Für Refn war Pusher der Stein des Anstoßes und man bekommt schon ein sehr gutes Gespür für sein Talent, welches er in späteren Filmen wie Drive, Walhalla Rising oder Bronson beinahe perfektioniert und mit Pusher II: Respect und Pusher 3 wiederholte er seinen Erfolg.

Mit einem – dank der Pusher-Trilogie – eher flauen Gefühl im Magen, ging es dann auch in den letzten Film des Tages, welcher mehr oder weniger eine Empfehlung von Ichundso war. Allerdings weiß ich nicht mehr, wie diese zu Stande gekommen ist, diesen Umstand möge er mir bitte verzeihen. Jedenfalls, 3 Zimmer/ Küche/ Bad ist der neue Film von Dietrich Brüggemann, in dem es um eine Gruppe von Freunden und deren Lebens-, Beziehungs- und Umzugschaos geht. Positiv zu erwähnen sind vor allem sein Humor, die Dialoge und die Charaktere. Aber leider ist es so, dass die genannten Punkte nicht darüber hinweg täuschen können, dass das Konstrukt, auf dem der Film aufbaut, zu keiner Zeit echt, sondern stark künstlich wirkt, was gegen Ende noch einmal besonders deutlich wird und dass der Film eine zu lange Laufzeit hat und sich dadurch hier und da in Belanglosigkeit verliert. Am Ende bleibt nur eine weitere etwas über dem Durchschnitt angesiedelte deutsche Komödie, die keinerlei Akzente setzt.

Tag 6: Analog vs. Digital und Kulturrevolution
Tag 6 begann mit einem Thema, welches mich u.a. sehr interessiert, denn in der von Keanu Reeves und Justin Szlasa produzierten Dokumentation Side by Side geht es um den Prozess des Filmemachens, dem Wechsel von analog zu digital in sämtlichen Produktionsschritten und welche Vor- und Nachteile sich daraus ergeben. Interviewt wurden dazu u.a. Kinematographen, Cutter und andere, aber auch Regisseure, die all ihre eigenen Erfahrungen darlegen und Meinungen zu dem Thema wiedergeben. Durch die von Keanu Reeves geführten Gespräche ergibt sich ein sehr übersichtliches aber zu jederzeit verständliches Bild über das diskutierte Thema und jedem der auch nur ansatzweise Interesse an Film zeigt, sei diese Dokumentation ans Herz gelegt.

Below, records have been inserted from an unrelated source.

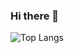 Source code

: ### Hi there 👋

<!--
[Stats](https://github-readme-stats.vercel.app/api?username=lockejan&show_icons=true&hide_border=true&count_private=true&include_all_commits=true)
-->
![Top Langs](https://github-readme-stats.vercel.app/api/top-langs/?username=lockejan&langs_count=6&layout=compact&hide=shell,haskell)
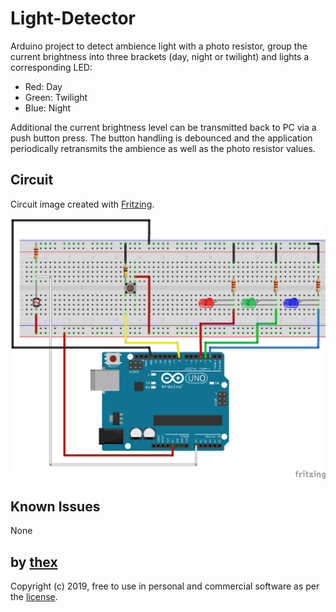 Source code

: # Light-Detector
Arduino project to detect ambience light with a photo resistor, group the current brightness into three brackets (day, night or twilight) and lights a corresponding LED:

 * Red: Day
 * Green: Twilight
 * Blue: Night

Additional the current brightness level can be transmitted back to PC via a push button press. The button handling is debounced and the application periodically retransmits the ambience as well as the photo resistor values. 

## Circuit
Circuit image created with [Fritzing](http://fritzing.org/).

![1](/Circuit.png)

## Known Issues
None

## by [thex](https://github.com/thexmanxyz)
Copyright (c) 2019, free to use in personal and commercial software as per the [license](/LICENSE.md).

Spät abends und bei Regen ging es dann in 11 Flowers, in dem wohl ungeeignetsten Kino für OV-Fassungen, die Untertitel mit sich bringen. Aber zurück zum Film; 11 Flowers von Xiaoshuai Wang schildert die Geschichte des 11-jährigen Wang Han im Jahr 1975, welcher sein erst kürzlich geschenktes, weißes Hemd verliert und auf der Suche nach diesem auf einen gesuchten Mörder trifft und feststellen muss, dass die Welt der Erwachsenen gar nicht so einfach ist, wie er es sich vorgestellt hat. Mit 11 Flowers setzt Wang seine sensiblen Portraits von Vater-und-Sohn-Beziehungen fort und zeichnet mit viel Liebe zum Detail, einem geschickten Gespür für Lebendigkeit und sehr ansehnlichen Bildern, die unwirtliche Welt eines 11-jährigen Jungen kurz vor dem Ende der Kulturrevolution nach, die unter anderem durch die bewusste Nichtthematisierung dieser Ära, für den Zuschauer wie auch für den Jungen eher befremdlich wirkt. Zudem trägt der Film viele autobiographische Züge – Nachnahme, Geburtsort und -jahr sind mit denen des Hauptcharakters gleich –, welche die Darstellung der inneren Konflikte eines Jungen am Rande einer bevorstehenden und ungewissen Zukunft noch weiter vertiefen. Trotz alledem konnte er mich nicht gänzlich von sich überzeugen, was in letzter Instanz aber auch an dem schrecklichen Kino und dem nervigen Publikum gelegen haben könnte.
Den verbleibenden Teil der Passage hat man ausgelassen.